The war is between Israel and Iran. Why should people in Gaza pay the price?’ (Ahmed Dremly & Ibtisam Mahdi//+972 Magazine 3/10/26)

“News that Israel had closed Gaza’s border crossings for “security reasons” immediately after launching strikes on Iran spread rapidly across the Strip on social media. For many residents, the announcement triggered fears of an immediate spike in food prices, especially given the already limited quantities of aid and commercial goods entering Gaza since the ceasefire…The consequences of the border closures extend beyond rising food prices: for the more than 18,000 patients in Gaza awaiting medical evacuation, including around 4,000 children, each delay can mean a slow and painful deterioration, if not a death sentence…Since the start of the U.S.-Israeli war with Iran, Israeli forces have killed 14 Palestinians in Gaza — bringing the total number of casualties since the October ceasefire to 648, according to Gaza’s health authorities…For many Gazans, these attacks have revived fears that Israel could renew a large-scale assault on the Strip, with U.S. President Donald Trump’s peace plan now reportedly stalled due to the outbreak of war.” See also Seven Palestinians Killed in Sunday IDF Strikes, Including Two Women and Two Girls, Health Ministry Says (Haaretz 3/9/26);

Israeli-backed Palestinian militias step up operations against Hamas in Gaza (The Guardian 3/13/26)
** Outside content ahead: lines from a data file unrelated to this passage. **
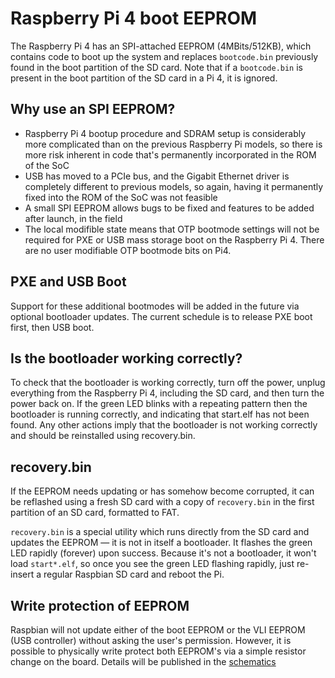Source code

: # Raspberry Pi 4 boot EEPROM

The Raspberry Pi 4 has an SPI-attached EEPROM (4MBits/512KB), which contains code to boot up the system and replaces `bootcode.bin` previously found in the boot partition of the SD card. Note that if a `bootcode.bin` is present in the boot partition of the SD card in a Pi 4, it is ignored.

## Why use an SPI EEPROM?

 - Raspberry Pi 4 bootup procedure and SDRAM setup is considerably more complicated than on the previous Raspberry Pi models, so there is more risk inherent in code that's permanently incorporated in the ROM of the SoC
 - USB has moved to a PCIe bus, and the Gigabit Ethernet driver is completely different to previous models, so again, having it permanently fixed into the ROM of the SoC was not feasible
 - A small SPI EEPROM allows bugs to be fixed and features to be added after launch, in the field
 - The local modifible state means that OTP bootmode settings will not be required for PXE or USB mass storage boot on the Raspberry Pi 4. There are no user modifiable OTP bootmode bits on Pi4.

## PXE and USB Boot

Support for these additional bootmodes will be added in the future via optional bootloader updates. The current schedule is to release PXE boot first, then USB boot.

## Is the bootloader working correctly?

To check that the bootloader is working correctly, turn off the power, unplug everything from the Raspberry Pi 4, including the SD card, and then turn the power back on. If the green LED blinks with a repeating pattern then the bootloader is running correctly, and indicating that start.elf has not been found. Any other actions imply that the bootloader is not working correctly and should be reinstalled using recovery.bin.

## recovery.bin

If the EEPROM needs updating or has somehow become corrupted, it can be reflashed using a fresh SD card with a copy of `recovery.bin` in the first partition of an SD card, formatted to FAT.

`recovery.bin` is a special utility which runs directly from the SD card and updates the EEPROM — it is not in itself a bootloader. It flashes the green LED rapidly (forever) upon success. Because it's not a bootloader, it won't load `start*.elf`, so once you see the green LED flashing rapidly, just re-insert a regular Raspbian SD card and reboot the Pi.

## Write protection of EEPROM

Raspbian will not update either of the boot EEPROM or the VLI EEPROM (USB controller) without asking the user's permission. However, it is possible to physically write protect both EEPROM's via a simple resistor change on the board. Details will be published in the [schematics](./schematics/README.md)

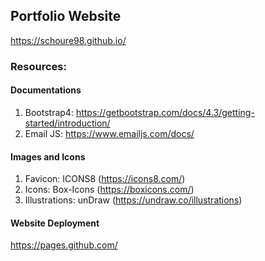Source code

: ## Portfolio Website
https://schoure98.github.io/ 

### Resources: 

#### Documentations
1. Bootstrap4: https://getbootstrap.com/docs/4.3/getting-started/introduction/
2. Email JS: https://www.emailjs.com/docs/ 
#### Images and Icons
1. Favicon: ICONS8 (https://icons8.com/) 
2. Icons: Box-Icons (https://boxicons.com/)
3. Illustrations: unDraw (https://undraw.co/illustrations)
#### Website Deployment
https://pages.github.com/
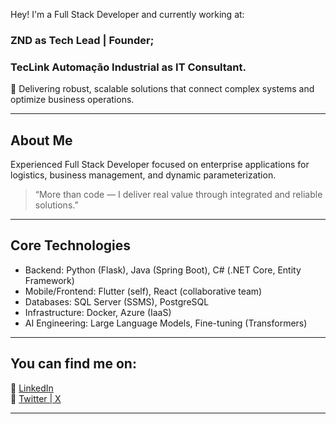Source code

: Hey! I'm a Full Stack Developer and currently working at:
### ZND as Tech Lead | Founder;
###  TecLink Automação Industrial as IT Consultant.

🚀 Delivering robust, scalable solutions that connect complex systems and optimize business operations.

---

## About Me

Experienced Full Stack Developer focused on enterprise applications for logistics, business management, and dynamic parameterization.
> “More than code — I deliver real value through integrated and reliable solutions.”
---

## Core Technologies

- Backend: Python (Flask), Java (Spring Boot), C# (.NET Core, Entity Framework)  
- Mobile/Frontend: Flutter (self), React (collaborative team)
- Databases: SQL Server (SSMS), PostgreSQL  
- Infrastructure: Docker, Azure (IaaS)
- AI Engineering: Large Language Models, Fine-tuning (Transformers)

--- 

## You can find me on:

🔗 [LinkedIn](https://linkedin.com/in/ericzanardi)  
🔗 [Twitter | X](https://x.com/ericznd)

---


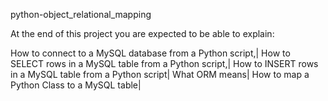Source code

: python-object_relational_mapping





At the end of this project you are expected to be able to explain:

How to connect to a MySQL database from a Python script,|
How to SELECT rows in a MySQL table from a Python script,|
How to INSERT rows in a MySQL table from a Python script|
What ORM means|
How to map a Python Class to a MySQL table|

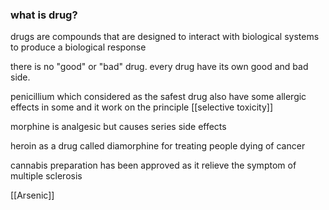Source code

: 

### what is drug?


drugs are compounds that are designed to interact with  biological systems to produce a biological response


there is no "good" or "bad" drug. every drug have its own good and bad side. 

penicillium which considered as the  safest drug also have some allergic effects in some and it work on the principle [[selective toxicity]] 


morphine is analgesic but causes series side effects

heroin as a drug called diamorphine for treating people dying of cancer

cannabis preparation has been approved as it relieve the symptom of multiple sclerosis

[[Arsenic]] 


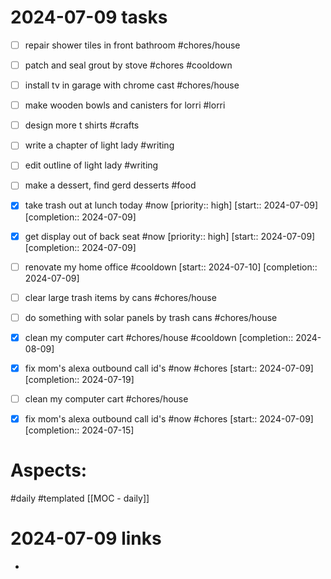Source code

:
# 2024-07-09 tasks

- [ ] repair shower tiles in front bathroom #chores/house 
- [ ] patch and seal grout by stove  #chores #cooldown 
- [ ] install tv in garage with chrome cast #chores/house
- [ ] make wooden bowls and canisters for lorri #lorri
- [ ] design more t shirts #crafts
- [ ] write a chapter of light lady #writing 

- [ ] edit outline of light lady #writing
- [ ] make a dessert,  find gerd desserts #food
- [x] take trash out at lunch today #now  [priority:: high]  [start:: 2024-07-09]  [completion:: 2024-07-09]

- [x] get display out of back seat #now  [priority:: high]  [start:: 2024-07-09]  [completion:: 2024-07-09]
- [ ] renovate my home office  #cooldown [start:: 2024-07-10]  [completion:: 2024-07-09]

- [ ] clear large trash items by cans #chores/house 

- [ ] do something with solar panels by trash cans #chores/house 

- [x] clean my computer cart #chores/house #cooldown  [completion:: 2024-08-09]
- [x] fix mom's alexa outbound call id's #now #chores  [start:: 2024-07-09]  [completion:: 2024-07-19]
- [ ] clean my computer cart  #chores/house 
- [x] fix mom's alexa outbound call id's #now #chores  [start:: 2024-07-09]  [completion:: 2024-07-15]


# Aspects:
#daily #templated
[[MOC - daily]]

# 2024-07-09 links
-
“Pro-Israel Palestinian militia have launched repeated raids, clandestine assassination and abduction operations deep inside parts of Gaza controlled by Hamas in recent months, with new operations launched recently despite the outbreak of conflict with Iran. The militia, which are all based in eastern parts of Gaza that are under Israeli control after a ceasefire came into effect in October, have received significant logistic support from Israel since last year but appear to have increased their firepower, allowing new and more aggressive attacks in recent weeks. Israeli strikes in Gaza, which had averaged around 10 a day across the devastated territory over the last five months, have continued even as Israeli jets carry out bombing campaigns in Iran and Lebanon.”

Israeli military drops charges against soldiers accused of Gaza detainee abuse (The Guardian 3/12/26)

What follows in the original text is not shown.